=== Exercise input ===

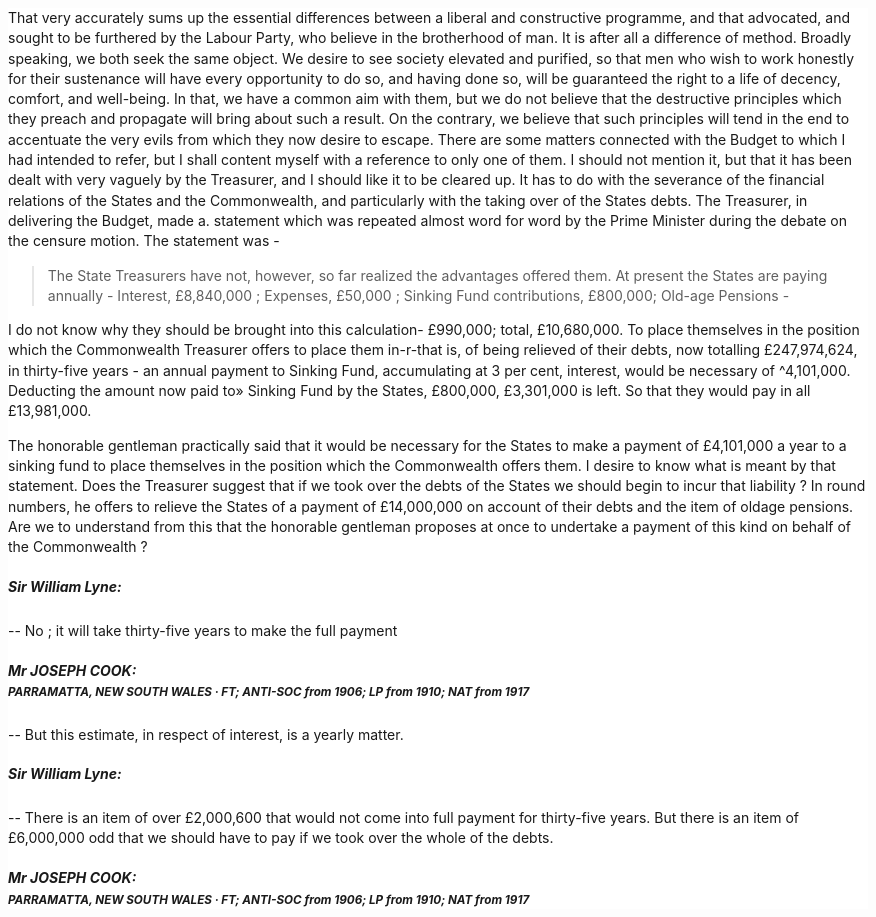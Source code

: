That very accurately sums up the essential differences between a liberal and constructive programme, and that advocated, and sought to be furthered by the Labour Party, who believe in the brotherhood of man. It is after all a difference of method. Broadly speaking, we both seek the same object. We desire to see society elevated and purified, so that men who wish to work honestly for their sustenance will have every opportunity to do so, and having done so, will be guaranteed the right to a life of decency, comfort, and well-being. In that, we have a common aim with them, but we do not believe that the destructive principles which they preach and propagate will bring about such a result. On the contrary, we believe that such principles will tend in the end to accentuate the very evils from which they now desire to escape. There are some matters connected with the Budget to which I had intended to refer, but I shall content myself with a reference to only one of them. I should not mention it, but that it has been dealt with very vaguely by the Treasurer, and I should like it to be cleared up. It has to do with the severance of the financial relations of the States and the Commonwealth, and particularly with the taking over of the States debts. The Treasurer, in delivering the Budget, made a. statement which was repeated almost word for word by the Prime Minister during the debate on the censure motion. The statement was - 

  >The State Treasurers have not, however, so far realized the advantages offered them. At present the States are paying annually - Interest, £8,840,000 ; Expenses, £50,000 ; Sinking Fund contributions, £800,000; Old-age Pensions - 

 I do not know why they should be brought into this calculation- £990,000; total, £10,680,000. To place themselves in the position which the Commonwealth Treasurer offers to place them in-r-that is, of being relieved of their debts, now totalling £247,974,624, in thirty-five years - an annual payment to Sinking Fund, accumulating at 3 per cent, interest, would be necessary of ^4,101,000. Deducting the amount now paid to» Sinking Fund by the States, £800,000, £3,301,000 is left. So that they would pay in all £13,981,000. 

The honorable gentleman practically said that it would be necessary for the States to make a payment of £4,101,000 a year to a sinking fund to place themselves in the position which the Commonwealth offers them. I desire to know what is meant by that statement. Does the Treasurer suggest that if we took over the debts of the States we should begin to incur that liability ? In round numbers, he offers to relieve the States of a payment of £14,000,000 on account of their debts and the item of oldage pensions. Are we to understand from this that the honorable gentleman proposes at once to undertake a payment of this kind on behalf of the Commonwealth ? 

##### Sir William Lyne:

--  No ; it will take thirty-five years to make the full payment 

##### Mr JOSEPH COOK:<br><small class="text-muted">PARRAMATTA, NEW SOUTH WALES &middot; FT; ANTI-SOC from 1906; LP from 1910; NAT from 1917</small>

-- But this estimate, in respect of interest, is a yearly matter. 

##### Sir William Lyne:

-- There is an item of over £2,000,600 that would not come into full payment for thirty-five years. But there is an item of £6,000,000 odd that we should have to pay if we took over the whole of the debts. 

##### Mr JOSEPH COOK:<br><small class="text-muted">PARRAMATTA, NEW SOUTH WALES &middot; FT; ANTI-SOC from 1906; LP from 1910; NAT from 1917</small>
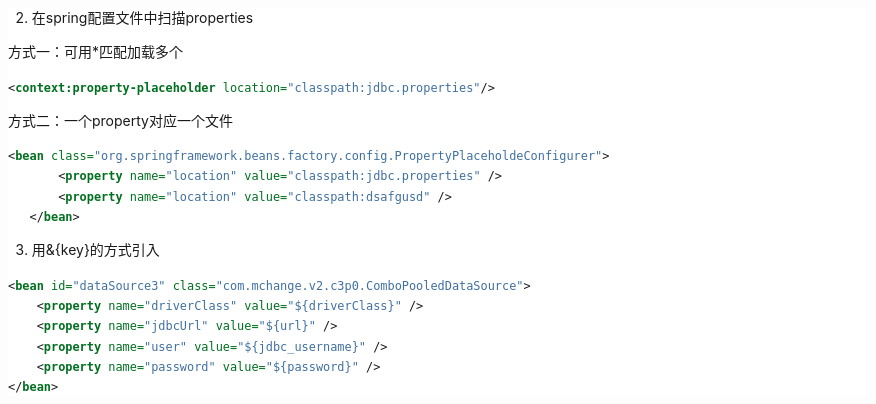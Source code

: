  2. 在spring配置文件中扫描properties
 
 方式一：可用*匹配加载多个
 ```xml
 <context:property-placeholder location="classpath:jdbc.properties"/>
 ```
 方式二：一个property对应一个文件
 ```xml
 <bean class="org.springframework.beans.factory.config.PropertyPlaceholdeConfigurer">
		<property name="location" value="classpath:jdbc.properties" />
		<property name="location" value="classpath:dsafgusd" />
	</bean>
 ```
 3. 用&{key}的方式引入
 
```xml
<bean id="dataSource3" class="com.mchange.v2.c3p0.ComboPooledDataSource">
	<property name="driverClass" value="${driverClass}" />
	<property name="jdbcUrl" value="${url}" />
	<property name="user" value="${jdbc_username}" />
	<property name="password" value="${password}" />
</bean>
```

  [1]: https://raw.githubusercontent.com/kevinXiao2016/kevinXiao2016.github.io/hexo/imageStorage/Spring/DataAccess.png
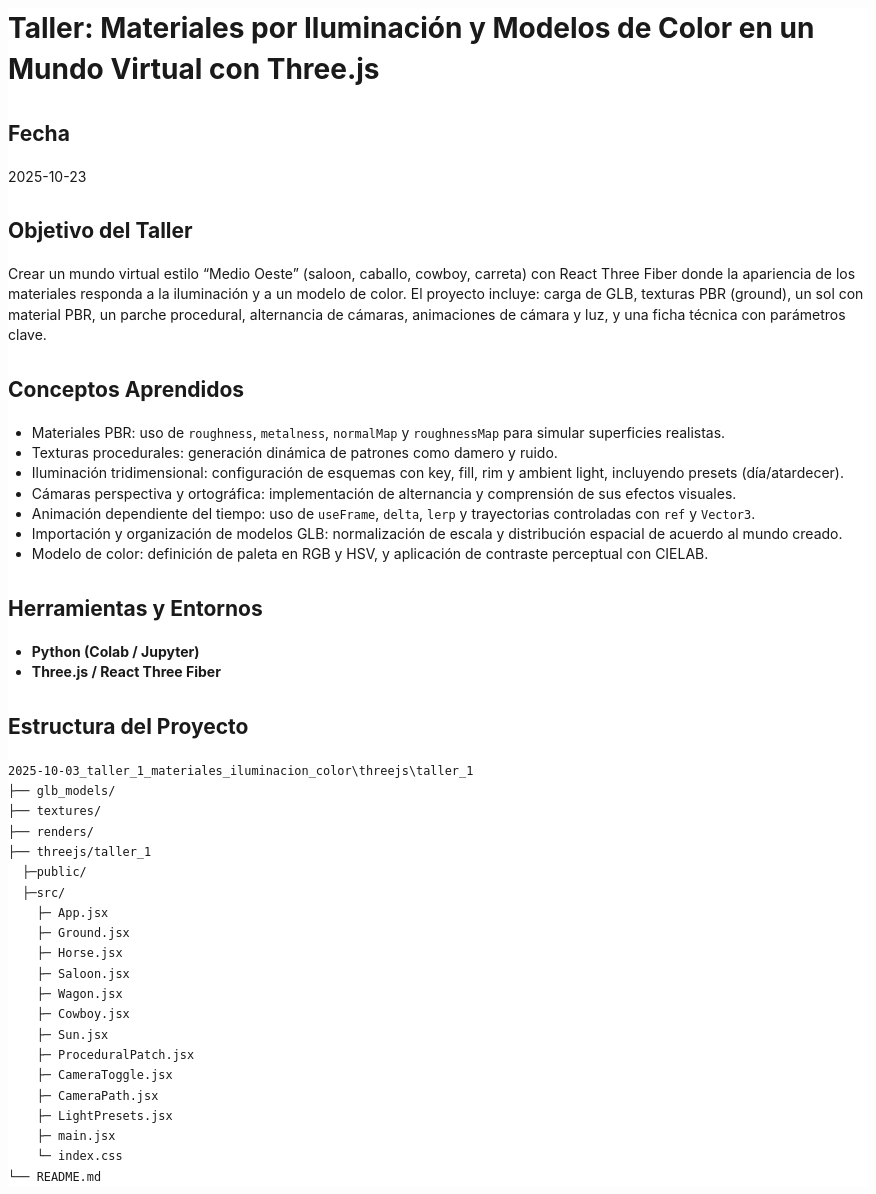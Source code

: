 # **Taller: Materiales por Iluminación y Modelos de Color en un Mundo Virtual con Three.js**


## **Fecha**
2025-10-23


## **Objetivo del Taller**
Crear un mundo virtual estilo “Medio Oeste” (saloon, caballo, cowboy, carreta) con React Three Fiber donde la apariencia de los materiales responda a la iluminación y a un modelo de color. El proyecto incluye: carga de GLB, texturas PBR (ground), un sol con material PBR, un parche procedural, alternancia de cámaras, animaciones de cámara y luz, y una ficha técnica con parámetros clave.


## **Conceptos Aprendidos**
- Materiales PBR: uso de `roughness`, `metalness`, `normalMap` y `roughnessMap` para simular superficies realistas.
- Texturas procedurales: generación dinámica de patrones como damero y ruido.
- Iluminación tridimensional: configuración de esquemas con key, fill, rim y ambient light, incluyendo presets (día/atardecer).
- Cámaras perspectiva y ortográfica: implementación de alternancia y comprensión de sus efectos visuales.
- Animación dependiente del tiempo: uso de `useFrame`, `delta`, `lerp` y trayectorias controladas con `ref` y `Vector3`.
- Importación y organización de modelos GLB: normalización de escala y distribución espacial de acuerdo al mundo creado.
- Modelo de color: definición de paleta en RGB y HSV, y aplicación de contraste perceptual con CIELAB.



## **Herramientas y Entornos**
- **Python (Colab / Jupyter)** 
- **Three.js / React Three Fiber** 


## **Estructura del Proyecto**
```
2025-10-03_taller_1_materiales_iluminacion_color\threejs\taller_1
├── glb_models/
├── textures/
├── renders/
├── threejs/taller_1
  ├─public/
  ├─src/
    ├─ App.jsx
    ├─ Ground.jsx
    ├─ Horse.jsx
    ├─ Saloon.jsx
    ├─ Wagon.jsx
    ├─ Cowboy.jsx
    ├─ Sun.jsx
    ├─ ProceduralPatch.jsx
    ├─ CameraToggle.jsx
    ├─ CameraPath.jsx
    ├─ LightPresets.jsx
    ├─ main.jsx
    └─ index.css
└── README.md
```

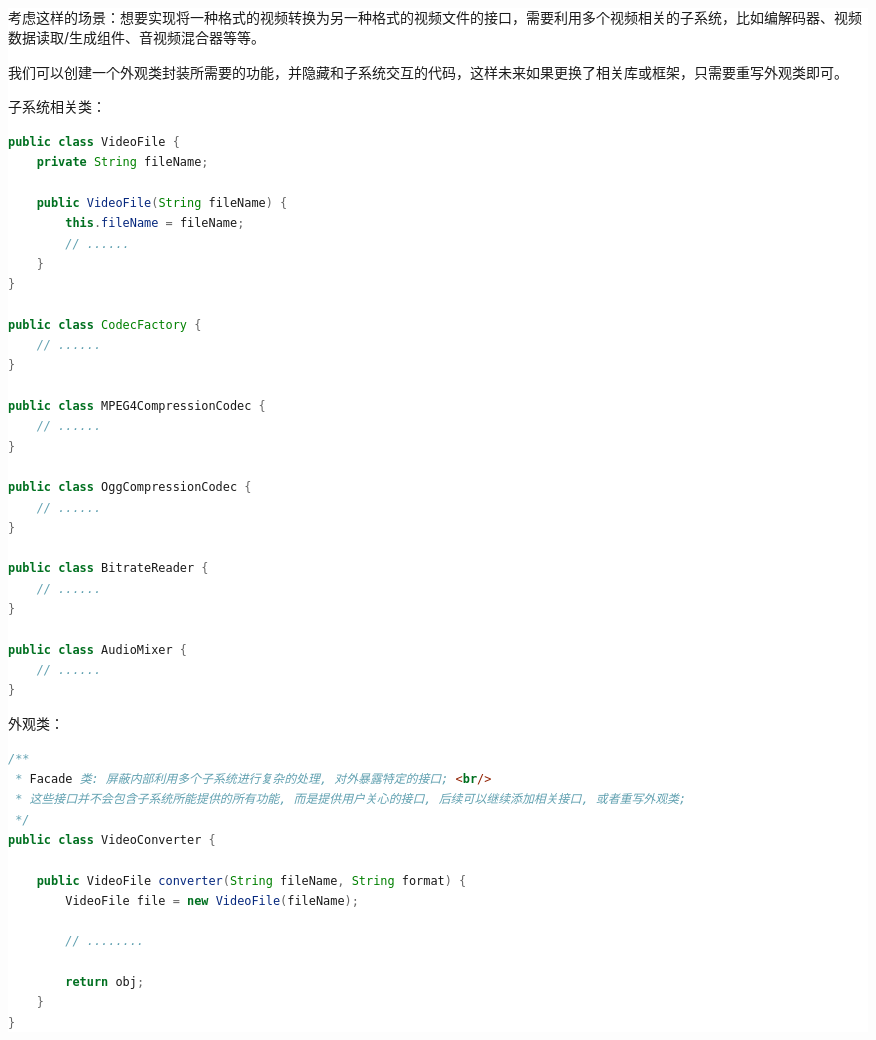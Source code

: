 考虑这样的场景：想要实现将一种格式的视频转换为另一种格式的视频文件的接口，需要利用多个视频相关的子系统，比如编解码器、视频数据读取/生成组件、音视频混合器等等。

我们可以创建一个外观类封装所需要的功能，并隐藏和子系统交互的代码，这样未来如果更换了相关库或框架，只需要重写外观类即可。

子系统相关类：

```java
public class VideoFile {
    private String fileName;

    public VideoFile(String fileName) {
        this.fileName = fileName;
        // ......
    }
}

public class CodecFactory {
	// ......
}

public class MPEG4CompressionCodec {
	// ......
}

public class OggCompressionCodec {
	// ......
}

public class BitrateReader {
	// ......
}

public class AudioMixer {
	// ......
}
```

外观类：

```java
/**
 * Facade 类: 屏蔽内部利用多个子系统进行复杂的处理, 对外暴露特定的接口; <br/>
 * 这些接口并不会包含子系统所能提供的所有功能, 而是提供用户关心的接口, 后续可以继续添加相关接口, 或者重写外观类;
 */
public class VideoConverter {
    
    public VideoFile converter(String fileName, String format) {
        VideoFile file = new VideoFile(fileName);
        
        // ........
        
        return obj;
    }
}
```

===

◆ Task statement ◆
Write the lines above out again exactly, without any of their pictures.

◆ Solution to this task ◆
Source code

:That very accurately sums up the essential differences between a liberal and constructive programme, and that advocated, and sought to be furthered by the Labour Party, who believe in the brotherhood of man. It is after all a difference of method. Broadly speaking, we both seek the same object. We desire to see society elevated and purified, so that men who wish to work honestly for their sustenance will have every opportunity to do so, and having done so, will be guaranteed the right to a life of decency, comfort, and well-being. In that, we have a common aim with them, but we do not believe that the destructive principles which they preach and propagate will bring about such a result. On the contrary, we believe that such principles will tend in the end to accentuate the very evils from which they now desire to escape. There are some matters connected with the Budget to which I had intended to refer, but I shall content myself with a reference to only one of them. I should not mention it, but that it has been dealt with very vaguely by the Treasurer, and I should like it to be cleared up. It has to do with the severance of the financial relations of the States and the Commonwealth, and particularly with the taking over of the States debts. The Treasurer, in delivering the Budget, made a. statement which was repeated almost word for word by the Prime Minister during the debate on the censure motion. The statement was - 

  >The State Treasurers have not, however, so far realized the advantages offered them. At present the States are paying annually - Interest, £8,840,000 ; Expenses, £50,000 ; Sinking Fund contributions, £800,000; Old-age Pensions - 

 I do not know why they should be brought into this calculation- £990,000; total, £10,680,000. To place themselves in the position which the Commonwealth Treasurer offers to place them in-r-that is, of being relieved of their debts, now totalling £247,974,624, in thirty-five years - an annual payment to Sinking Fund, accumulating at 3 per cent, interest, would be necessary of ^4,101,000. Deducting the amount now paid to» Sinking Fund by the States, £800,000, £3,301,000 is left. So that they would pay in all £13,981,000. 

The honorable gentleman practically said that it would be necessary for the States to make a payment of £4,101,000 a year to a sinking fund to place themselves in the position which the Commonwealth offers them. I desire to know what is meant by that statement. Does the Treasurer suggest that if we took over the debts of the States we should begin to incur that liability ? In round numbers, he offers to relieve the States of a payment of £14,000,000 on account of their debts and the item of oldage pensions. Are we to understand from this that the honorable gentleman proposes at once to undertake a payment of this kind on behalf of the Commonwealth ? 

##### Sir William Lyne:

--  No ; it will take thirty-five years to make the full payment 

##### Mr JOSEPH COOK:<br><small class="text-muted">PARRAMATTA, NEW SOUTH WALES &middot; FT; ANTI-SOC from 1906; LP from 1910; NAT from 1917</small>

-- But this estimate, in respect of interest, is a yearly matter. 

##### Sir William Lyne:

-- There is an item of over £2,000,600 that would not come into full payment for thirty-five years. But there is an item of £6,000,000 odd that we should have to pay if we took over the whole of the debts. 

##### Mr JOSEPH COOK:<br><small class="text-muted">PARRAMATTA, NEW SOUTH WALES &middot; FT; ANTI-SOC from 1906; LP from 1910; NAT from 1917</small>
Source code

:  2. 在spring配置文件中扫描properties
 
 方式一：可用*匹配加载多个
 ```xml
 <context:property-placeholder location="classpath:jdbc.properties"/>
 ```
 方式二：一个property对应一个文件
 ```xml
 <bean class="org.springframework.beans.factory.config.PropertyPlaceholdeConfigurer">
		<property name="location" value="classpath:jdbc.properties" />
		<property name="location" value="classpath:dsafgusd" />
	</bean>
 ```
 3. 用&{key}的方式引入
 
```xml
<bean id="dataSource3" class="com.mchange.v2.c3p0.ComboPooledDataSource">
	<property name="driverClass" value="${driverClass}" />
	<property name="jdbcUrl" value="${url}" />
	<property name="user" value="${jdbc_username}" />
	<property name="password" value="${password}" />
</bean>
```

  [1]: https://raw.githubusercontent.com/kevinXiao2016/kevinXiao2016.github.io/hexo/imageStorage/Spring/DataAccess.png
Source code

: # **Taller: Materiales por Iluminación y Modelos de Color en un Mundo Virtual con Three.js**


## **Fecha**
2025-10-23


## **Objetivo del Taller**
Crear un mundo virtual estilo “Medio Oeste” (saloon, caballo, cowboy, carreta) con React Three Fiber donde la apariencia de los materiales responda a la iluminación y a un modelo de color. El proyecto incluye: carga de GLB, texturas PBR (ground), un sol con material PBR, un parche procedural, alternancia de cámaras, animaciones de cámara y luz, y una ficha técnica con parámetros clave.


## **Conceptos Aprendidos**
- Materiales PBR: uso de `roughness`, `metalness`, `normalMap` y `roughnessMap` para simular superficies realistas.
- Texturas procedurales: generación dinámica de patrones como damero y ruido.
- Iluminación tridimensional: configuración de esquemas con key, fill, rim y ambient light, incluyendo presets (día/atardecer).
- Cámaras perspectiva y ortográfica: implementación de alternancia y comprensión de sus efectos visuales.
- Animación dependiente del tiempo: uso de `useFrame`, `delta`, `lerp` y trayectorias controladas con `ref` y `Vector3`.
- Importación y organización de modelos GLB: normalización de escala y distribución espacial de acuerdo al mundo creado.
- Modelo de color: definición de paleta en RGB y HSV, y aplicación de contraste perceptual con CIELAB.



## **Herramientas y Entornos**
- **Python (Colab / Jupyter)** 
- **Three.js / React Three Fiber** 


## **Estructura del Proyecto**
```
2025-10-03_taller_1_materiales_iluminacion_color\threejs\taller_1
├── glb_models/
├── textures/
├── renders/
├── threejs/taller_1
  ├─public/
  ├─src/
    ├─ App.jsx
    ├─ Ground.jsx
    ├─ Horse.jsx
    ├─ Saloon.jsx
    ├─ Wagon.jsx
    ├─ Cowboy.jsx
    ├─ Sun.jsx
    ├─ ProceduralPatch.jsx
    ├─ CameraToggle.jsx
    ├─ CameraPath.jsx
    ├─ LightPresets.jsx
    ├─ main.jsx
    └─ index.css
└── README.md
```

Source code

: 考虑这样的场景：想要实现将一种格式的视频转换为另一种格式的视频文件的接口，需要利用多个视频相关的子系统，比如编解码器、视频数据读取/生成组件、音视频混合器等等。

我们可以创建一个外观类封装所需要的功能，并隐藏和子系统交互的代码，这样未来如果更换了相关库或框架，只需要重写外观类即可。

子系统相关类：

```java
public class VideoFile {
    private String fileName;

    public VideoFile(String fileName) {
        this.fileName = fileName;
        // ......
    }
}

public class CodecFactory {
	// ......
}

public class MPEG4CompressionCodec {
	// ......
}

public class OggCompressionCodec {
	// ......
}

public class BitrateReader {
	// ......
}

public class AudioMixer {
	// ......
}
```

外观类：

```java
/**
 * Facade 类: 屏蔽内部利用多个子系统进行复杂的处理, 对外暴露特定的接口; <br/>
 * 这些接口并不会包含子系统所能提供的所有功能, 而是提供用户关心的接口, 后续可以继续添加相关接口, 或者重写外观类;
 */
public class VideoConverter {
    
    public VideoFile converter(String fileName, String format) {
        VideoFile file = new VideoFile(fileName);
        
        // ........
        
        return obj;
    }
}
```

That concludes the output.